In mid-July, the council agreed to appoint a development partner in order to move forward with commercial, residential and leisure space in seven sites across the city, which included the civic centre. At the meeting, Swansea’s Labour cabinet approved an outline 20-year umbrella agreement with a so far unknown company.

Plans under the ‘Shaping Swansea’ project would see the council offices moved to a new public sector hub elsewhere.

The building would be demolished and the plot would be transformed into a new residential mixed-use development.

Some of the other sites earmarked for redevelopment include the former St Thomas railway station, the Oxford Street car park and land at Swansea marina behind the former observatory.

Any future re-development would be subject to cabinet approval and planning permission.

The National Wales: Swansea Civic Centre as it looks today. Picture: icreate.co.ukSwansea Civic Centre as it looks today. Picture: icreate.co.uk

Rhiannon insists it’s time to break the cycle of demolition and renewal and thinks the council should be looking at the entire city differently: “They keep changing their minds about this building and going back and forth with it. A number of different ideas have been thrown around over the years.

“About five years ago they were talking about turning it into an aquarium, while there was also talk about turning it into a hotel. But what my thesis argues is that there are factors other than the economic ones which should be taken into account with Swansea Civic Centre.

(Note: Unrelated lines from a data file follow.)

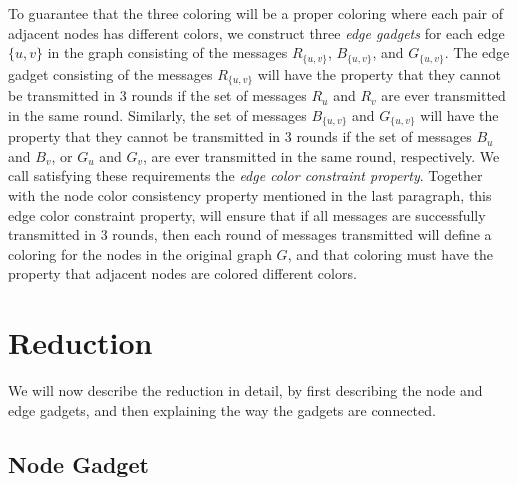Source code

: \documentclass{article}
\begin{document}
To guarantee that the three coloring will be a proper coloring where each pair of adjacent nodes has different colors, we construct three \emph{edge gadgets} for each edge $\{u,v\}$ in the graph consisting of the messages $R_{\{u,v\}}$, $B_{\{u,v\}}$, and $G_{\{u,v\}}$.  The edge gadget consisting of the messages $R_{\{u,v\}}$ will have the property that they cannot be transmitted in 3 rounds if the set of messages $R_u$ and $R_v$ are ever transmitted in the same round.  Similarly, the set of messages $B_{\{u,v\}}$ and $G_{\{u,v\}}$ will have the property that they cannot be transmitted in 3 rounds if the set of messages $B_u$ and $B_v$, or $G_u$ and $G_v$, are ever transmitted in the same round, respectively.  We call satisfying these requirements the \emph{edge color constraint property}.  Together with the node color consistency property mentioned in the last paragraph, this edge color constraint property, will ensure that if all messages are successfully transmitted in 3 rounds, then each round of messages transmitted will define a coloring for the nodes in the original graph $G$, and that coloring must have the property that adjacent nodes are colored different colors.





\section{Reduction}
\label{sec:mainresult}
We will now describe the reduction in detail, by first describing the node and edge gadgets, and then explaining the way the gadgets are connected.


\subsection{Node Gadget}
\end{document}
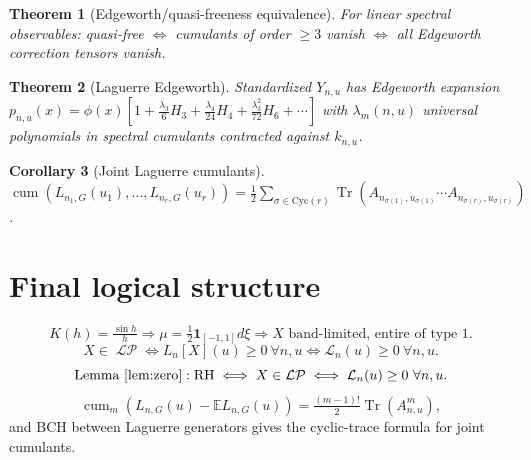 \documentclass[11pt,reqno]{amsart}
\theoremstyle{plain}
\newtheorem{theorem}{Theorem}[section]
\newtheorem{corollary}[theorem]{Corollary}
\theoremstyle{definition}
\theoremstyle{remark}
\DeclareMathOperator{\cum}{cum}
\DeclareMathOperator{\Tr}{Tr}
\DeclareMathOperator{\LP}{\mathcal{LP}}
\newcommand{\Lc}{\mathcal L}
\newcommand{\E}{\mathbb E}
\begin{document}
\begin{theorem}[Edgeworth/quasi-freeness equivalence]\label{thm:edgeworthqf}
For linear spectral observables: quasi-free \(\iff\) cumulants of order
\(\ge3\) vanish \(\iff\) all Edgeworth correction tensors vanish.
\end{theorem}

\begin{theorem}[Laguerre Edgeworth]\label{thm:edgeLag}
Standardized \(Y_{n,u}\) has Edgeworth expansion
\(p_{n,u}(x)=\phi(x)[1+\tfrac{\lambda_3}{6}H_3+\tfrac{\lambda_4}{24}H_4+\tfrac{\lambda_3^2}{72}H_6+\cdots]\)
with \(\lambda_m(n,u)\) universal polynomials in spectral cumulants
contracted against \(k_{n,u}\).
\end{theorem}

\begin{corollary}[Joint Laguerre cumulants]\label{cor:jointcumu}
\(\cum(L_{n_1,G}(u_1),\ldots,L_{n_r,G}(u_r))
=\tfrac12\sum_{\sigma\in\mathrm{Cyc}(r)}\Tr(A_{n_{\sigma(1)},u_{\sigma(1)}}\cdots A_{n_{\sigma(r)},u_{\sigma(r)}})\).
\end{corollary}

\section{Final logical structure}

\[
K(h)=\tfrac{\sin h}{h}\Rightarrow\mu=\tfrac12\mathbf 1_{[-1,1]}d\xi
\Rightarrow X\text{ band-limited, entire of type 1}.
\]
\[
X\in\LP\iff L_n[X](u)\ge0\ \forall n,u\iff\Lc_n(u)\ge0\ \forall n,u.
\]
\[
\text{Lemma \ref{lem:zero}}: \text{RH}\iff X\in\LP\iff\Lc_n(u)\ge0\ \forall n,u.
\]
\[
\cum_m(L_{n,G}(u)-\E L_{n,G}(u))=\tfrac{(m-1)!}{2}\Tr(A_{n,u}^m),
\]
and BCH between Laguerre generators gives the cyclic-trace formula for
joint cumulants.
\end{document}
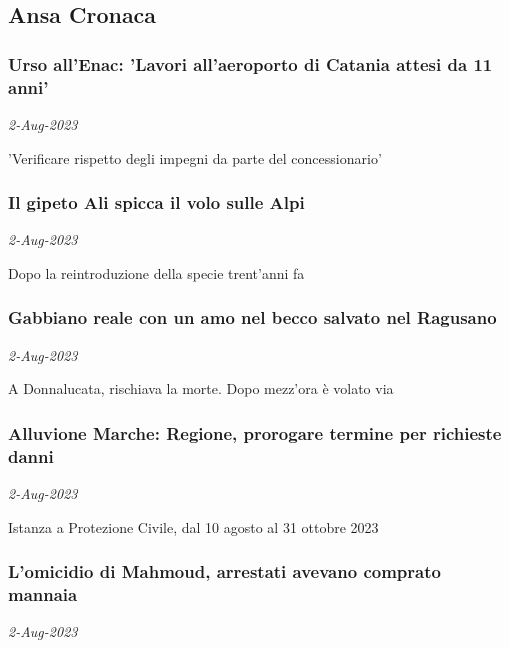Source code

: \subsection{Ansa Cronaca \href{https://www.ansa.it/sito/notizie/cronaca/cronaca.shtml}{}}
\subsubsection{Urso all'Enac: 'Lavori all'aeroporto di Catania attesi da 11 anni' \href{https://www.ansa.it/sito/notizie/cronaca/2023/08/02/urso-allenac-lavori-allaeroporto-di-catania-attesi-da-11-anni_32265dc8-f6e1-4cb2-9fe2-912e292aef76.html}{}}
\textit{2-Aug-2023}

'Verificare rispetto degli impegni da parte del concessionario'
\subsubsection{Il gipeto Ali spicca il volo sulle Alpi \href{https://www.ansa.it/sito/notizie/cronaca/2023/08/02/il-gipeto-ali-spicca-il-volo-sulle-alpi_dfd71d59-2447-40ed-92c0-643962dcce20.html}{}}
\textit{2-Aug-2023}

Dopo la reintroduzione della specie trent'anni fa
\subsubsection{Gabbiano reale con un amo nel becco salvato nel Ragusano \href{https://www.ansa.it/sito/notizie/cronaca/2023/08/02/gabbiano-reale-con-un-amo-nel-becco-salvato-nel-ragusano_88b94c9f-c2c7-4917-aa70-b5cf919aacc6.html}{}}
\textit{2-Aug-2023}

A Donnalucata, rischiava la morte. Dopo mezz'ora \`{e} volato via
\subsubsection{Alluvione Marche: Regione, prorogare termine per richieste danni \href{https://www.ansa.it/sito/notizie/cronaca/2023/08/02/alluvione-marche-regione-prorogare-termine-per-richieste-danni_b8888fbf-aeec-48b3-bfa2-4d81f73fe646.html}{}}
\textit{2-Aug-2023}

Istanza a Protezione Civile, dal 10 agosto al 31 ottobre 2023
\subsubsection{L'omicidio di Mahmoud, arrestati avevano comprato mannaia \href{https://www.ansa.it/sito/notizie/cronaca/2023/08/02/lomicidio-di-mahmoud-arrestati-avevano-comprato-mannaia_0741ccd2-6640-40f0-9093-8cbd251c01b7.html}{}}
\textit{2-Aug-2023}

“At the start of this year, I was convinced that it was going to be demolished. But the more that I have chatted to people, I have started to realise that maybe it can be saved.

“I think the efforts of the C20 Society will make a difference. And also, when I talked to people who worked inside the building at the moment, they wanted it to be saved rather than knocked down.

“If it did get demolished, it would be a very sad day indeed for Swansea.”